What is expected
Check the entries below and say how many lines include the word "onBind". No other text is wanted.

Stored data entries
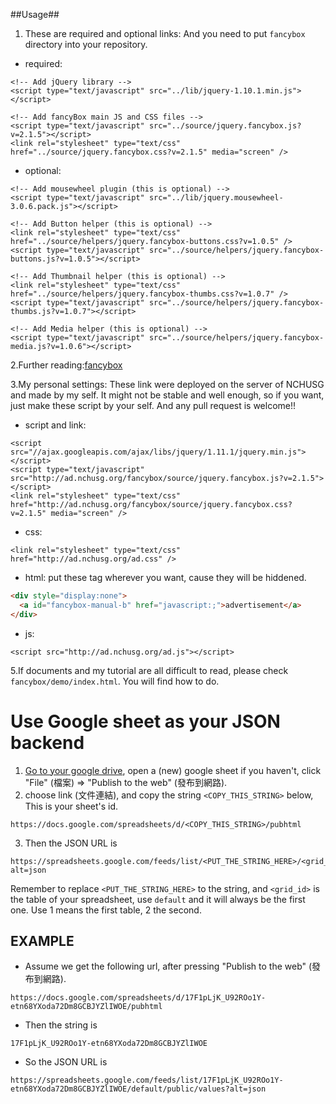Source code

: ##Usage##

1. These are required and optional links: And you need to put `fancybox` directory into your repository.

* required:

```
<!-- Add jQuery library -->
<script type="text/javascript" src="../lib/jquery-1.10.1.min.js"></script>

<!-- Add fancyBox main JS and CSS files -->
<script type="text/javascript" src="../source/jquery.fancybox.js?v=2.1.5"></script>
<link rel="stylesheet" type="text/css" href="../source/jquery.fancybox.css?v=2.1.5" media="screen" />
```

* optional:

```
<!-- Add mousewheel plugin (this is optional) -->
<script type="text/javascript" src="../lib/jquery.mousewheel-3.0.6.pack.js"></script>

<!-- Add Button helper (this is optional) -->
<link rel="stylesheet" type="text/css" href="../source/helpers/jquery.fancybox-buttons.css?v=1.0.5" />
<script type="text/javascript" src="../source/helpers/jquery.fancybox-buttons.js?v=1.0.5"></script>

<!-- Add Thumbnail helper (this is optional) -->
<link rel="stylesheet" type="text/css" href="../source/helpers/jquery.fancybox-thumbs.css?v=1.0.7" />
<script type="text/javascript" src="../source/helpers/jquery.fancybox-thumbs.js?v=1.0.7"></script>

<!-- Add Media helper (this is optional) -->
<script type="text/javascript" src="../source/helpers/jquery.fancybox-media.js?v=1.0.6"></script>
```

2.Further reading:[fancybox](http://fancybox.net/)

3.My personal settings: These link were deployed on the server of NCHUSG and made by my self. It might not be stable and well enough, so if you want, just make these script by your self. And any pull request is welcome!!
* script and link:
```
<script src="//ajax.googleapis.com/ajax/libs/jquery/1.11.1/jquery.min.js"></script>
<script type="text/javascript" src="http://ad.nchusg.org/fancybox/source/jquery.fancybox.js?v=2.1.5"></script>
<link rel="stylesheet" type="text/css" href="http://ad.nchusg.org/fancybox/source/jquery.fancybox.css?v=2.1.5" media="screen" />
```

* css:

```
<link rel="stylesheet" type="text/css" href="http://ad.nchusg.org/ad.css" />  
```

* html: put these tag wherever you want, cause they will be hiddened.

```html
<div style="display:none">      
  <a id="fancybox-manual-b" href="javascript:;">advertisement</a>
</div>          
```

* js:

```
<script src="http://ad.nchusg.org/ad.js"></script>
```

5.If documents and my tutorial are all difficult to read, please check `fancybox/demo/index.html`. You will find how to do.

# Use Google sheet as your JSON backend

1. [Go to your google drive](https://drive.google.com/drive/#my-drive), open a (new) google sheet if you haven't, click "File" (檔案) => "Publish to the web" (發布到網路).
2. choose link (文件連結), and copy the string `<COPY_THIS_STRING>` below, This is your sheet's id.

```
https://docs.google.com/spreadsheets/d/<COPY_THIS_STRING>/pubhtml
```

3. Then the JSON URL is

```
https://spreadsheets.google.com/feeds/list/<PUT_THE_STRING_HERE>/<grid_id>/public/values?alt=json
```

Remember to replace `<PUT_THE_STRING_HERE>` to the string, and `<grid_id>` is the table of your spreadsheet, use `default` and it will always be the first one.
Use 1 means the first table, 2 the second.

## EXAMPLE

* Assume we get the following url, after pressing "Publish to the web" (發布到網路).

```
https://docs.google.com/spreadsheets/d/17F1pLjK_U92ROo1Y-etn68YXoda72Dm8GCBJYZlIWOE/pubhtml
```


* Then the string is

```
17F1pLjK_U92ROo1Y-etn68YXoda72Dm8GCBJYZlIWOE
```

* So the JSON URL is

```
https://spreadsheets.google.com/feeds/list/17F1pLjK_U92ROo1Y-etn68YXoda72Dm8GCBJYZlIWOE/default/public/values?alt=json
```
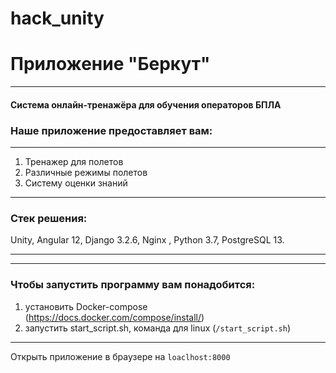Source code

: # hack_unity

# Приложение "Беркут" #
____
#### Система онлайн-тренажёра для обучения операторов БПЛА

### Наше приложение предоставляет вам:
____
1) Тренажер для полетов
2) Различные режимы полетов
3) Систему оценки знаний
____
### Стек решения:

Unity, Angular 12, Django 3.2.6, Nginx , Python 3.7, PostgreSQL 13.
____
____
### Чтобы запустить программу вам понадобится:

1) установить Docker-compose (https://docs.docker.com/compose/install/)
2) запустить start_script.sh, команда для linux (```/start_script.sh```)

____
Открыть приложение в браузере на ```loaclhost:8000```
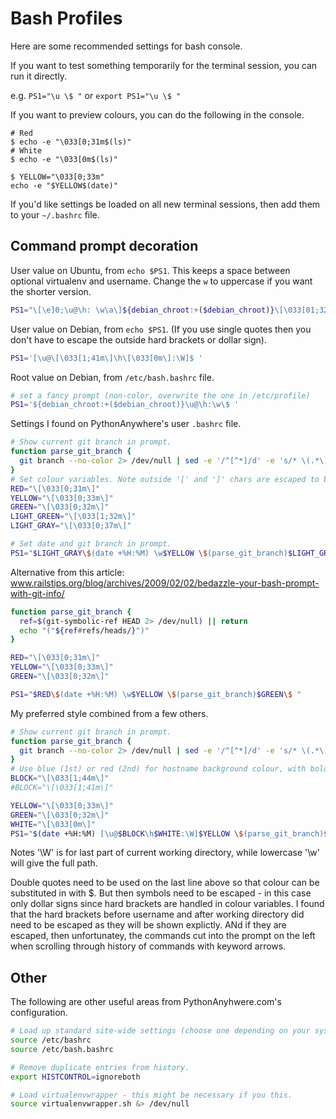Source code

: # Bash Profiles

Here are some recommended settings for bash console.

If you want to test something temporarily for the terminal session, you can run it directly.

e.g. `PS1="\u \$ "` or `export PS1="\u \$ "`

If you want to preview colours, you can do the following in the console.
```
# Red
$ echo -e "\033[0;31m$(ls)"
# White
$ echo -e "\033[0m$(ls)"

$ YELLOW="\033[0;33m"
echo -e "$YELLOW$(date)"
```

If you'd like settings be loaded on all new terminal sessions, then add them to your `~/.bashrc` file.

## Command prompt decoration

User value on Ubuntu, from `echo $PS1`. This keeps a space between optional virtualenv and username. Change the `w` to uppercase if you want the shorter version.

```bash
PS1="\[\e]0;\u@\h: \w\a\]${debian_chroot:+($debian_chroot)}\[\033[01;32m\]\u@\h\[\033[00m\]:\[\033[01;34m\]\w\[\033[00m\]\$ "
```

User value on Debian, from `echo $PS1`. (If you use single quotes then you don't have to escape the outside hard brackets or dollar sign).

```bash
PS1='[\u@\[\033[1;41m\]\h\[\033[0m\]:\W]$ '
```

Root value on Debian, from `/etc/bash.bashrc` file.

```bash
# set a fancy prompt (non-color, overwrite the one in /etc/profile)
PS1='${debian_chroot:+($debian_chroot)}\u@\h:\w\$ '
```

Settings I found on PythonAnywhere's user `.bashrc` file.

```bash
# Show current git branch in prompt.
function parse_git_branch {
  git branch --no-color 2> /dev/null | sed -e '/^[^*]/d' -e 's/* \(.*\)/(\1)/'
}
# Set colour variables. Note outside '[' and ']' chars are escaped to be literal.
RED="\[\033[0;31m\]"
YELLOW="\[\033[0;33m\]"
GREEN="\[\033[0;32m\]"
LIGHT_GREEN="\[\033[1;32m\]"
LIGHT_GRAY="\[\033[0;37m\]"

# Set date and git branch in prompt.
PS1="$LIGHT_GRAY\$(date +%H:%M) \w$YELLOW \$(parse_git_branch)$LIGHT_GREEN\$ $LIGHT_GRAY"
```

Alternative from this article: www.railstips.org/blog/archives/2009/02/02/bedazzle-your-bash-prompt-with-git-info/

```bash
function parse_git_branch {
  ref=$(git-symbolic-ref HEAD 2> /dev/null) || return
  echo "("${ref#refs/heads/}")"
}

RED="\[\033[0;31m\]"
YELLOW="\[\033[0;33m\]"
GREEN="\[\033[0;32m\]"

PS1="$RED\$(date +%H:%M) \w$YELLOW \$(parse_git_branch)$GREEN\$ "
```

My preferred style combined from a few others.

```bash
# Show current git branch in prompt.
function parse_git_branch {
  git branch --no-color 2> /dev/null | sed -e '/^[^*]/d' -e 's/* \(.*\)/(\1)/'
}
# Use blue (1st) or red (2nd) for hostname background colour, with bold text.
BLOCK="\[\033[1;44m\]"
#BLOCK="\[\033[1;41m\]"

YELLOW="\[\033[0;33m\]"
GREEN="\[\033[0;32m\]"
WHITE="\[\033[0m\]"
PS1="$(date +%H:%M) [\u@$BLOCK\h$WHITE:\W]$YELLOW \$(parse_git_branch)$GREEN\$ $WHITE"
```
Notes '\W' is for last part of current working directory, while lowercase '\w' will give the full path.

Double quotes need to be used on the last line above so that colour can be substituted in with $. But then symbols need to be escaped - in this case only dollar signs since hard brackets are handled in colour variables.
I found that the hard brackets before username and after working directory did need to be escaped as they will be shown explictly. ANd if they are escaped, then unfortunatey, the commands cut into the prompt on the left when scrolling through history of commands with keyword arrows.


## Other

The following are other useful areas from PythonAnyhwere.com's configuration.

```bash
# Load up standard site-wide settings (choose one depending on your system).
source /etc/bashrc
source /etc/bash.bashrc
```

```bash
# Remove duplicate entries from history.
export HISTCONTROL=ignoreboth
```

```bash
# Load virtualenvwrapper - this might be necessary if you this.
source virtualenvwrapper.sh &> /dev/null
```
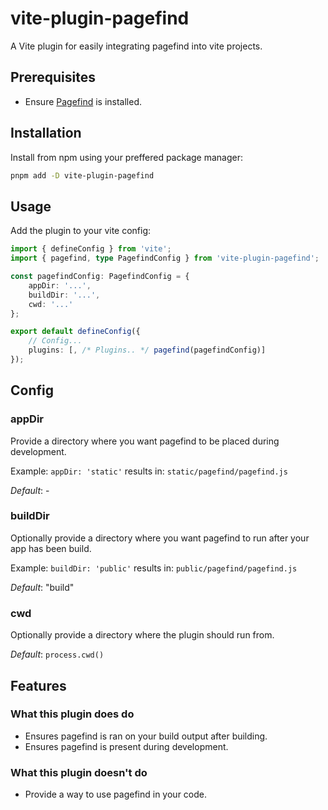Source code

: # vite-plugin-pagefind

A Vite plugin for easily integrating pagefind into vite projects.

## Prerequisites

-   Ensure [Pagefind](https://github.com/CloudCannon/pagefind) is installed.

## Installation

Install from npm using your preffered package manager:

```bash
pnpm add -D vite-plugin-pagefind
```

## Usage

Add the plugin to your vite config:

```ts
import { defineConfig } from 'vite';
import { pagefind, type PagefindConfig } from 'vite-plugin-pagefind';

const pagefindConfig: PagefindConfig = {
	appDir: '...',
	buildDir: '...',
	cwd: '...'
};

export default defineConfig({
	// Config...
	plugins: [, /* Plugins.. */ pagefind(pagefindConfig)]
});
```

## Config

### appDir

Provide a directory where you want pagefind to be placed during development.

Example: `appDir: 'static'` results in: `static/pagefind/pagefind.js`

_Default_: -

### buildDir

Optionally provide a directory where you want pagefind to run after your app has been build.

Example: `buildDir: 'public'` results in: `public/pagefind/pagefind.js`

_Default_: "build"

### cwd

Optionally provide a directory where the plugin should run from.

_Default_: `process.cwd()`

## Features

### What this plugin does do

-   Ensures pagefind is ran on your build output after building.
-   Ensures pagefind is present during development.

### What this plugin doesn't do

-   Provide a way to use pagefind in your code.
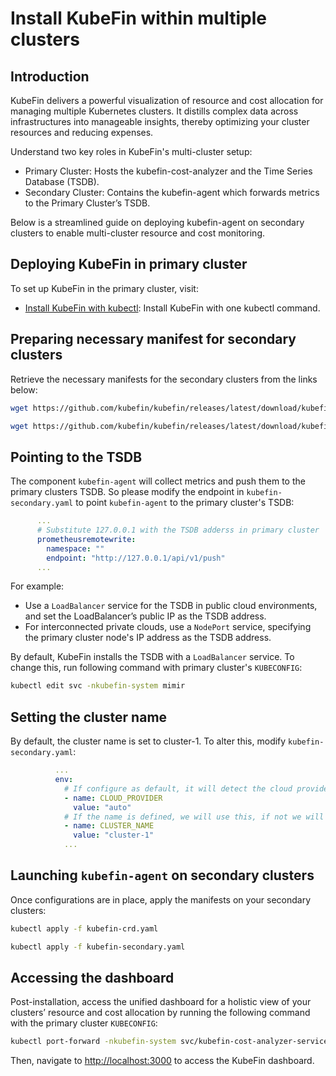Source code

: # Install KubeFin within multiple clusters

## Introduction

KubeFin delivers a powerful visualization of resource and cost allocation for managing multiple Kubernetes clusters. It distills complex data across infrastructures into manageable insights, thereby optimizing your cluster resources and reducing expenses.

Understand two key roles in KubeFin's multi-cluster setup:
* Primary Cluster: Hosts the kubefin-cost-analyzer and the Time Series Database (TSDB).
* Secondary Cluster: Contains the kubefin-agent which forwards metrics to the Primary Cluster’s TSDB.

Below is a streamlined guide on deploying kubefin-agent on secondary clusters to enable multi-cluster resource and cost monitoring.

## Deploying KubeFin in primary cluster

To set up KubeFin in the primary cluster, visit:
- [Install KubeFin with kubectl](../install.md#installation-method): Install KubeFin with one kubectl command.

## Preparing necessary manifest for secondary clusters

Retrieve the necessary manifests for the secondary clusters from the links below:
```sh
wget https://github.com/kubefin/kubefin/releases/latest/download/kubefin-crd.yaml

wget https://github.com/kubefin/kubefin/releases/latest/download/kubefin-secondary.yaml
```

## Pointing to the TSDB

The component `kubefin-agent` will collect metrics and push them to the primary clusters TSDB. So please modify the endpoint in `kubefin-secondary.yaml` to point `kubefin-agent` to the primary cluster's TSDB:
```yaml
      ...
      # Substitute 127.0.0.1 with the TSDB adderss in primary cluster
      prometheusremotewrite:
        namespace: ""
        endpoint: "http://127.0.0.1/api/v1/push"
      ...
```

For example:
* Use a `LoadBalancer` service for the TSDB in public cloud environments, and set the LoadBalancer’s public IP as the TSDB address.
* For interconnected private clouds, use a `NodePort` service, specifying the primary cluster node's IP address as the TSDB address.

By default, KubeFin installs the TSDB with a `LoadBalancer` service. To change this, run following command with primary cluster's `KUBECONFIG`:
```sh
kubectl edit svc -nkubefin-system mimir
```

## Setting the cluster name

By default, the cluster name is set to cluster-1. To alter this, modify `kubefin-secondary.yaml`:
```yaml
          ...
          env:
            # If configure as default, it will detect the cloud provider automatically
            - name: CLOUD_PROVIDER
              value: "auto"
            # If the name is defined, we will use this, if not we will try to get.
            - name: CLUSTER_NAME
              value: "cluster-1"
            ...
```

## Launching `kubefin-agent` on secondary clusters

Once configurations are in place, apply the manifests on your secondary clusters:
```sh
kubectl apply -f kubefin-crd.yaml

kubectl apply -f kubefin-secondary.yaml
```

## Accessing the dashboard

Post-installation, access the unified dashboard for a holistic view of your clusters’ resource and cost allocation by running the following command with the primary cluster `KUBECONFIG`:

```sh
kubectl port-forward -nkubefin-system svc/kubefin-cost-analyzer-service --address='0.0.0.0' 8080 3000
```

Then, navigate to [http://localhost:3000](http://localhost:3000) to access the KubeFin dashboard.
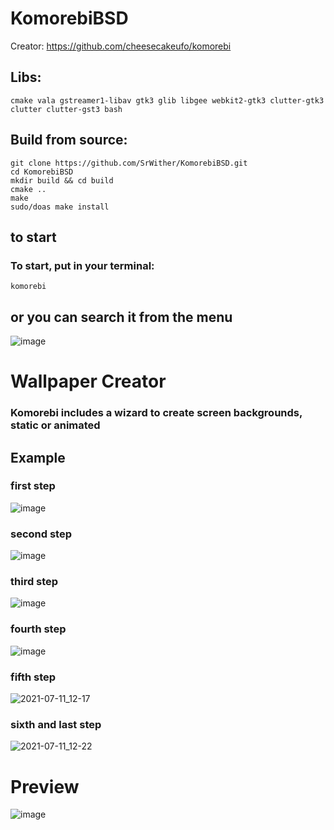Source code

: # KomorebiBSD

Creator: https://github.com/cheesecakeufo/komorebi

## Libs:
```
cmake vala gstreamer1-libav gtk3 glib libgee webkit2-gtk3 clutter-gtk3 clutter clutter-gst3 bash
```
## Build from source:

```
git clone https://github.com/SrWither/KomorebiBSD.git
cd KomorebiBSD
mkdir build && cd build
cmake ..
make
sudo/doas make install
```
## to start

### To start, put in your terminal:
```
komorebi
```



## or you can search it from the menu
![image](https://user-images.githubusercontent.com/59105868/125200302-d4bef200-e240-11eb-8e36-eeacfca85c04.png)

# Wallpaper Creator
### Komorebi includes a wizard to create screen backgrounds, static or animated

## Example
### first step
![image](https://user-images.githubusercontent.com/59105868/125200629-464b7000-e242-11eb-8f28-6d4bbd819cdf.png)
### second step
![image](https://user-images.githubusercontent.com/59105868/125200639-52373200-e242-11eb-8270-2438b3fe8cb8.png)
### third step
![image](https://user-images.githubusercontent.com/59105868/125200653-5b280380-e242-11eb-9dc4-eb46dd0dfd9c.png)
### fourth step
![image](https://user-images.githubusercontent.com/59105868/125200707-87438480-e242-11eb-8bdc-a587e5e59989.png)
### fifth step
![2021-07-11_12-17](https://user-images.githubusercontent.com/59105868/125200786-b6f28c80-e242-11eb-9b1d-a9e5906309a0.png)
### sixth and last step
![2021-07-11_12-22](https://user-images.githubusercontent.com/59105868/125200790-b954e680-e242-11eb-9e1e-e8ce99577f75.png)

# Preview

![image](https://user-images.githubusercontent.com/59105868/124961013-54f01800-dff3-11eb-83d6-c5d3b08a9bd5.png)
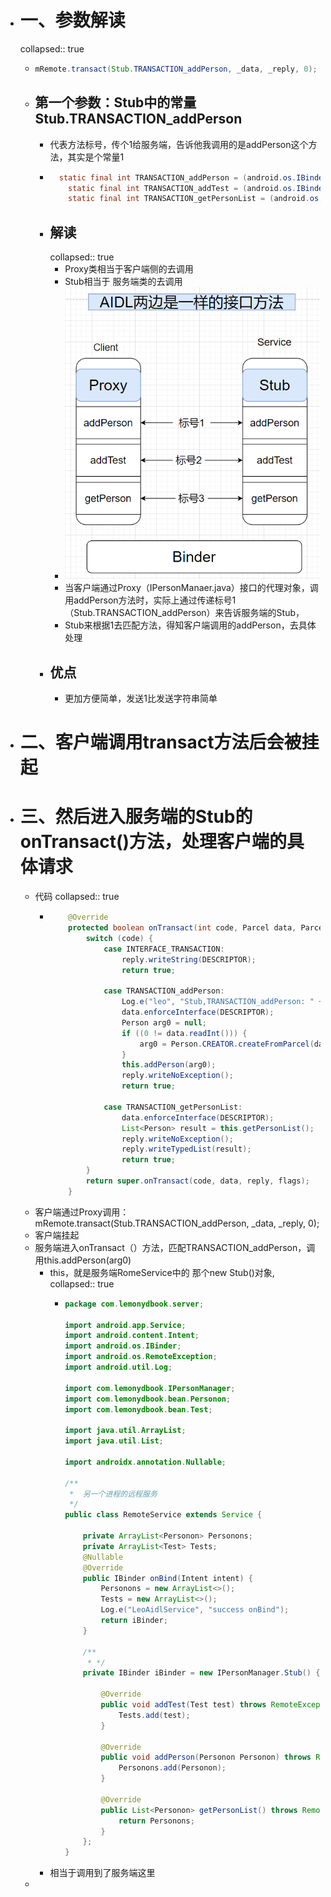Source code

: - # 一、参数解读
  collapsed:: true
	- ```java
	  mRemote.transact(Stub.TRANSACTION_addPerson, _data, _reply, 0);
	  ```
	- ## 第一个参数：Stub中的常量Stub.TRANSACTION_addPerson
		- 代表方法标号，传个1给服务端，告诉他我调用的是addPerson这个方法，其实是个常量1
		- ```java
		    static final int TRANSACTION_addPerson = (android.os.IBinder.FIRST_CALL_TRANSACTION + 0);
		      static final int TRANSACTION_addTest = (android.os.IBinder.FIRST_CALL_TRANSACTION + 1);
		      static final int TRANSACTION_getPersonList = (android.os.IBinder.FIRST_CALL_TRANSACTION + 2);
		  ```
		- ## 解读
		  collapsed:: true
			- Proxy类相当于客户端侧的去调用
			- Stub相当于 服务端类的去调用
			- ![image.png](../assets/image_1688451441178_0.png)
			- 当客户端通过Proxy（IPersonManaer.java）接口的代理对象，调用addPerson方法时，实际上通过传递标号1（Stub.TRANSACTION_addPerson）来告诉服务端的Stub，
			- Stub来根据1去匹配方法，得知客户端调用的addPerson，去具体处理
		- ## 优点
			- 更加方便简单，发送1比发送字符串简单
- # 二、客户端调用transact方法后会被挂起
- # 三、然后进入服务端的Stub的onTransact()方法，处理客户端的具体请求
	- 代码
	  collapsed:: true
		- ```java
		      @Override
		      protected boolean onTransact(int code, Parcel data, Parcel reply, int flags) throws RemoteException {
		          switch (code) {
		              case INTERFACE_TRANSACTION:
		                  reply.writeString(DESCRIPTOR);
		                  return true;
		  
		              case TRANSACTION_addPerson:
		                  Log.e("leo", "Stub,TRANSACTION_addPerson: " + Thread.currentThread());
		                  data.enforceInterface(DESCRIPTOR);
		                  Person arg0 = null;
		                  if ((0 != data.readInt())) {
		                      arg0 = Person.CREATOR.createFromParcel(data);
		                  }
		                  this.addPerson(arg0);
		                  reply.writeNoException();
		                  return true;
		  
		              case TRANSACTION_getPersonList:
		                  data.enforceInterface(DESCRIPTOR);
		                  List<Person> result = this.getPersonList();
		                  reply.writeNoException();
		                  reply.writeTypedList(result);
		                  return true;
		          }
		          return super.onTransact(code, data, reply, flags);
		      }
		  ```
	- 客户端通过Proxy调用：mRemote.transact(Stub.TRANSACTION_addPerson, _data, _reply, 0);
	- 客户端挂起
	- 服务端进入onTransact（）方法，匹配TRANSACTION_addPerson，调用this.addPerson(arg0)
		- this，就是服务端RomeService中的 那个new Stub()对象,
		  collapsed:: true
			- ```java
			  package com.lemonydbook.server;
			  
			  import android.app.Service;
			  import android.content.Intent;
			  import android.os.IBinder;
			  import android.os.RemoteException;
			  import android.util.Log;
			  
			  import com.lemonydbook.IPersonManager;
			  import com.lemonydbook.bean.Personon;
			  import com.lemonydbook.bean.Test;
			  
			  import java.util.ArrayList;
			  import java.util.List;
			  
			  import androidx.annotation.Nullable;
			  
			  /**
			   *  另一个进程的远程服务
			   */
			  public class RemoteService extends Service {
			  
			      private ArrayList<Personon> Personons;
			      private ArrayList<Test> Tests;
			      @Nullable
			      @Override
			      public IBinder onBind(Intent intent) {
			          Personons = new ArrayList<>();
			          Tests = new ArrayList<>();
			          Log.e("LeoAidlService", "success onBind");
			          return iBinder;
			      }
			  
			      /**
			       * */
			      private IBinder iBinder = new IPersonManager.Stub() {
			  
			          @Override
			          public void addTest(Test test) throws RemoteException {
			              Tests.add(test);
			          }
			  
			          @Override
			          public void addPerson(Personon Personon) throws RemoteException {
			              Personons.add(Personon);
			          }
			  
			          @Override
			          public List<Personon> getPersonList() throws RemoteException {
			              return Personons;
			          }
			      };
			  }
			  
			  ```
		- 相当于调用到了服务端这里
	-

Solution to the exercise
2